=== Section Start ===

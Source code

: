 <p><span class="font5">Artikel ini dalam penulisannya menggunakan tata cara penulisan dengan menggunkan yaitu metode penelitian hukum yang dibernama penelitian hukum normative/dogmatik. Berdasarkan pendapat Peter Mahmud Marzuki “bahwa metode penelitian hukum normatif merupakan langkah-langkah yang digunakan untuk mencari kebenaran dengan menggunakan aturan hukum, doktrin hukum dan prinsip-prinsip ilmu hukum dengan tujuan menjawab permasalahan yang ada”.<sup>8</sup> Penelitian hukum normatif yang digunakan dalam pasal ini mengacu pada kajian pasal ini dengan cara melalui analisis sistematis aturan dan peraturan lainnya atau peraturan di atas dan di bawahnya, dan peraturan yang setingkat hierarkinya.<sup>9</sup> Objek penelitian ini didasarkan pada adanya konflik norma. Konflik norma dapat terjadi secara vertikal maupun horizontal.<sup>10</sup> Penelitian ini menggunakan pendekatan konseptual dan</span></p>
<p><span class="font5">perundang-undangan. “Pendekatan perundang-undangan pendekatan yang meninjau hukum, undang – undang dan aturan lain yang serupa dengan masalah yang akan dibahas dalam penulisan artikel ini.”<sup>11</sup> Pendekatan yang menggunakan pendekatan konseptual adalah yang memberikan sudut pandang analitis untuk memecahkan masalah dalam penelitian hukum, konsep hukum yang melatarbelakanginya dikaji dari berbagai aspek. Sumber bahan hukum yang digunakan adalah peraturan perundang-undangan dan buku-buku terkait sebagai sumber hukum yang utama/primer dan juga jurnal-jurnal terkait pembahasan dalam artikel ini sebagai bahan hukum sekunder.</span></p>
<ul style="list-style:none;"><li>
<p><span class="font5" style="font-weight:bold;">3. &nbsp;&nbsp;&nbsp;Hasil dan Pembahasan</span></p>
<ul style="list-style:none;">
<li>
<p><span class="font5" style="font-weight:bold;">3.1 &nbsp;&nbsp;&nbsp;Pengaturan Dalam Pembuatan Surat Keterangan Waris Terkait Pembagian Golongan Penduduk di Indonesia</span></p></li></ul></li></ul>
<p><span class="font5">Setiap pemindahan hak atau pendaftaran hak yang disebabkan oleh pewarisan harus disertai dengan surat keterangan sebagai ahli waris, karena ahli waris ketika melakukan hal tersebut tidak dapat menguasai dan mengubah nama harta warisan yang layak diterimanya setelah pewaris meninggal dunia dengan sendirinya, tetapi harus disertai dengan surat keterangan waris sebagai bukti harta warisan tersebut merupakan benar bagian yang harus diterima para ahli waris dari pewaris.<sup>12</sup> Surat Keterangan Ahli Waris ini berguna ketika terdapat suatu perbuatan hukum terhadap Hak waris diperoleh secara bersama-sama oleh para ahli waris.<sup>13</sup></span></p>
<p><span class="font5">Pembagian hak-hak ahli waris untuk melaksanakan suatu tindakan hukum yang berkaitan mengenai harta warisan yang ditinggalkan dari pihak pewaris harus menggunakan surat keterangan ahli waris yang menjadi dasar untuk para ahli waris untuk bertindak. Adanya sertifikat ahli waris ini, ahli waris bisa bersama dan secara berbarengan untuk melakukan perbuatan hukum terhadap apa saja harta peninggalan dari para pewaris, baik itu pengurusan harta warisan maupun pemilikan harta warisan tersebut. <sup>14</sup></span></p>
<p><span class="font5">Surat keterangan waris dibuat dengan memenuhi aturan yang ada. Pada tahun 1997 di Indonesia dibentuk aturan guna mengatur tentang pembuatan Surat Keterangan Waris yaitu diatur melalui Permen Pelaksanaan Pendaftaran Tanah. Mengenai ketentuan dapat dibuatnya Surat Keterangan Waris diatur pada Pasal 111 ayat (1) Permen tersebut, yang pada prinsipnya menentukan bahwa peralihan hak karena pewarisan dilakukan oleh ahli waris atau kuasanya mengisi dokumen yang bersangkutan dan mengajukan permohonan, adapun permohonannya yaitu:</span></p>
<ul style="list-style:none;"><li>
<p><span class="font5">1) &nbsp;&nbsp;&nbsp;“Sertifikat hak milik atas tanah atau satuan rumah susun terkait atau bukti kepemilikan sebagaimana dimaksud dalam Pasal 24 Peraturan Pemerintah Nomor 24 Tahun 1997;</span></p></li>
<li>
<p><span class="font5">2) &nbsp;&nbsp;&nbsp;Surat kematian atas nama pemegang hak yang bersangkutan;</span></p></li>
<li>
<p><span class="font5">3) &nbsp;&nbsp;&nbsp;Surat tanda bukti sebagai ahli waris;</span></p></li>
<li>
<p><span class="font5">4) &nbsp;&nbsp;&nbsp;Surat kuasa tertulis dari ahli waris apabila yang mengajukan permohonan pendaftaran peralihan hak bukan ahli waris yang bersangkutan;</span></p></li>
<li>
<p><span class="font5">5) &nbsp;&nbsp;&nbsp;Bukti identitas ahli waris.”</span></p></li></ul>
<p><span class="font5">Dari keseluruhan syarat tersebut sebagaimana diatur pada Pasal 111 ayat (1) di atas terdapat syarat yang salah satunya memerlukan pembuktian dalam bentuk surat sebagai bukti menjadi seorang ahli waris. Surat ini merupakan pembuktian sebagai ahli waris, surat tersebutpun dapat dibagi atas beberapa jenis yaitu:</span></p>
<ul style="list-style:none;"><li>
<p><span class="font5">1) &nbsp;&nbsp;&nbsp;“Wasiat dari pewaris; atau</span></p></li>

=== Section End ===

= Exercise aim =
Wherever the line holding "bahan hukum sekunder.</span></p>" falls in the entries above, copy exactly from it through the line holding "Penduduk di Indonesia</span></p></li></ul></li></ul>", inclusive, and add nothing.

= Answer space =
<p><span class="font5">perundang-undangan. “Pendekatan perundang-undangan pendekatan yang meninjau hukum, undang – undang dan aturan lain yang serupa dengan masalah yang akan dibahas dalam penulisan artikel ini.”<sup>11</sup> Pendekatan yang menggunakan pendekatan konseptual adalah yang memberikan sudut pandang analitis untuk memecahkan masalah dalam penelitian hukum, konsep hukum yang melatarbelakanginya dikaji dari berbagai aspek. Sumber bahan hukum yang digunakan adalah peraturan perundang-undangan dan buku-buku terkait sebagai sumber hukum yang utama/primer dan juga jurnal-jurnal terkait pembahasan dalam artikel ini sebagai bahan hukum sekunder.</span></p>
<ul style="list-style:none;"><li>
<p><span class="font5" style="font-weight:bold;">3. &nbsp;&nbsp;&nbsp;Hasil dan Pembahasan</span></p>
<ul style="list-style:none;">
<li>
<p><span class="font5" style="font-weight:bold;">3.1 &nbsp;&nbsp;&nbsp;Pengaturan Dalam Pembuatan Surat Keterangan Waris Terkait Pembagian Golongan Penduduk di Indonesia</span></p></li></ul></li></ul>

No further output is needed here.